Overview
Onyankopon
Quick Reference
Africa
Literal meaning: ‘the great one’. According to the Ashanti, the universe is ‘full of spirits’, but as Bore-Bore, ‘the creator of all things’, Onyankopon was the god who made them all. Below the pantheon of gods, abosom, and minor deities, asuman, are the lesser spirits which animate trees, animals, or charms; and then there are the ever-present nsamanfo, the spirits of the ancestors. Onyankopon is Otumfoo, ‘the powerful one’; Otomankoma, ‘the eternal one’; Ananse Kokroko, ‘the great wise spider’; and Onyankopon Kwame, ‘the great one who appeared on Saturday.’

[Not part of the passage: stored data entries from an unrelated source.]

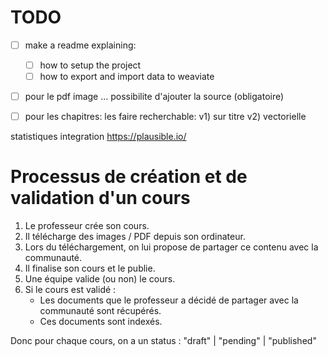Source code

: # TODO

- [ ] make a readme explaining: 
    - [ ] how to setup the project
    - [ ] how to export and import data to weaviate
- [ ] pour le pdf image ... possibilite d'ajouter la source (obligatoire)
- [ ] pour les chapitres: les faire recherchable: v1) sur titre v2) vectorielle


statistiques integration https://plausible.io/




# Processus de création et de validation d'un cours

1. Le professeur crée son cours.
2. Il télécharge des images / PDF depuis son ordinateur.
3. Lors du téléchargement, on lui propose de partager ce contenu avec la communauté.
4. Il finalise son cours et le publie.
5. Une équipe valide (ou non) le cours.
6. Si le cours est validé :
   - Les documents que le professeur a décidé de partager avec la communauté sont récupérés.
   - Ces documents sont indexés.

Donc pour chaque cours, on a un status : "draft" | "pending" | "published"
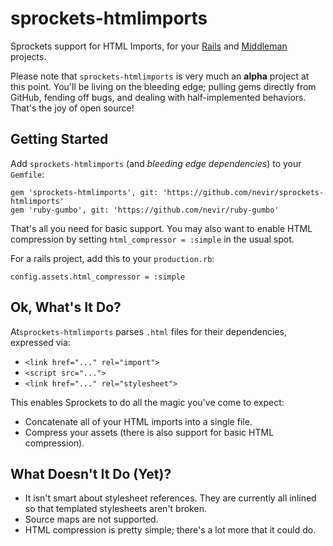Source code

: sprockets-htmlimports
=====================

Sprockets support for HTML Imports, for your [Rails](http://rubyonrails.org/)
and [Middleman](middlemanapp.com) projects.

Please note that `sprockets-htmlimports` is very much an **alpha** project at
this point. You'll be living on the bleeding edge; pulling gems directly from
GitHub, fending off bugs, and dealing with half-implemented behaviors. That's
the joy of open source!


Getting Started
---------------

Add `sprockets-htmlimports` (and _bleeding edge dependencies_) to your
`Gemfile`:

    gem 'sprockets-htmlimports', git: 'https://github.com/nevir/sprockets-htmlimports'
    gem 'ruby-gumbo', git: 'https://github.com/nevir/ruby-gumbo'

That's all you need for basic support. You may also want to enable HTML
compression by setting `html_compressor = :simple` in the usual spot.

For a rails project, add this to your `production.rb`:

    config.assets.html_compressor = :simple


Ok, What's It Do?
-----------------

At`sprockets-htmlimports` parses `.html` files for their dependencies,
expressed via:

* `<link href="..." rel="import">`
* `<script src="...">`
* `<link href="..." rel="stylesheet">`

This enables Sprockets to do all the magic you've come to expect:

* Concatenate all of your HTML imports into a single file.
* Compress your assets (there is also support for basic HTML compression).


What Doesn't It Do (Yet)?
-------------------------

* It isn't smart about stylesheet references. They are currently all inlined so
  that templated stylesheets aren't broken.
* Source maps are not supported.
* HTML compression is pretty simple; there's a lot more that it could do.
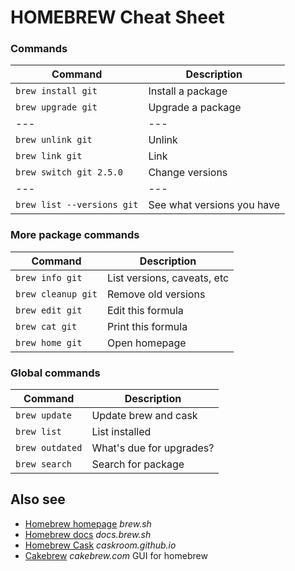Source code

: # HOMEBREW Cheat Sheet


### Commands

| Command                    | Description                 |
| ---                        | ---                         |
| `brew install git`         | Install a package           |
| `brew upgrade git`         | Upgrade a package           |
| ---                        | ---                         |
| `brew unlink git`          | Unlink                      |
| `brew link git`            | Link                        |
| `brew switch git 2.5.0`    | Change versions             |
| ---                        | ---                         |
| `brew list --versions git` | See what versions you have  |


### More package commands

| Command                   | Description                 |
| ---                       | ---                         |
| `brew info git`           | List versions, caveats, etc |
| `brew cleanup git`        | Remove old versions         |
| `brew edit git`           | Edit this formula           |
| `brew cat git`            | Print this formula          |
| `brew home git`           | Open homepage               |


### Global commands

| Command                   | Description               |
| ---                       | ---                       |
| `brew update`             | Update brew and cask      |
| `brew list`               | List installed            |
| `brew outdated`           | What's due for upgrades?  |
| `brew search`             | Search for package        |


## Also see

* [Homebrew homepage](https://brew.sh/) _brew.sh_
* [Homebrew docs](https://docs.brew.sh) _docs.brew.sh_
* [Homebrew Cask](https://caskroom.github.io/) _caskroom.github.io_
* [Cakebrew](https://www.cakebrew.com/) _cakebrew.com_ GUI for homebrew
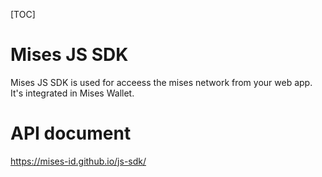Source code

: [TOC]



# Mises JS SDK 
 Mises JS SDK is used for acceess the mises network from your web app.
 It's integrated in Mises Wallet.

# API document
https://mises-id.github.io/js-sdk/

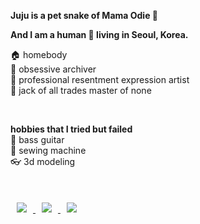 **Juju is a pet snake of Mama Odie 🐍**

**And I am a human 🧑 living in Seoul, Korea.**  

🏠 homebody  
📓 obsessive archiver  
🤬 professional resentment expression artist  
🎃 jack of all trades master of none  

<br />

**hobbies that I tried but failed**  
🎸 bass guitar  
🧵 sewing machine  
👓 3d modeling  

<br />

<a href="https://velog.io/@jujusnake">
    <img 
        src="https://img.shields.io/badge/-velog-velog?style=flat?color=000000"
        style="height : auto; margin-left : 10px; margin-right : 10px; margin-top : 20px;"/>
</a>

<a href="https://www.instagram.com/peanutbutterfesta/">
    <img
         src="https://img.shields.io/badge/-instagram-E4405F?style=flat?&logoColor=ffffff&logo=instagram&link=https://www.instagram.com/southpole_pbf/" 
         style="height : auto; margin-left : 10px; margin-right : 10px; margin-top : 20px;"/>
</a>

<a href="https://www.linkedin.com/in/namju-yun-604110158/">
    <img
         src="https://img.shields.io/badge/-linkedin-0A66C2?style=flat&logo=LInkedin&link=https://www.linkedin.com/in/namju-yun-604110158/" 
         style="height : auto; margin-left : 10px; margin-right : 10px; margin-top : 20px;"/>
</a>


<!--
**jujusnake/jujusnake** is a ✨ _special_ ✨ repository because its `README.md` (this file) appears on your GitHub profile.

Here are some ideas to get you started:

- 🔭 I’m currently working on ...
- 🌱 I’m currently learning ...
- 👯 I’m looking to collaborate on ...
- 🤔 I’m looking for help with ...
- 💬 Ask me about ...
- 📫 How to reach me: ...
- 😄 Pronouns: ...
- ⚡ Fun fact: ...
-->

At first the sky god Onyankopon lived very near to men. He was obliged to remove his abode to the top of the sky because a certain old woman used to knock her long pestle against him when she pounded yams. As soon as the crone realized what had happened, she instructed her many children to collect all the mortars they could find, and pile them one on top of the other. They did so, till they required but one mortar to reach Onyankopon. She told them to take one from the bottom of the pile and put it on the top. They did so, the pile wobbled and fell, and the tumbling mortars killed many people. After this incident ‘the great one’ remained at a distance from men, but he is never considered to be inaccessible to the individual; unlike abosom he does not have special priests.
The abosom derive their power from Onyankopon. They are said to ‘come from him’, to be ‘parts of him’, and to act as intermediaries and messengers between him and other creatures. For ‘the great one’ sent the rivers and the sea, who were his children, ‘to receive honour from men, and in turn to confer benefits on mankind.’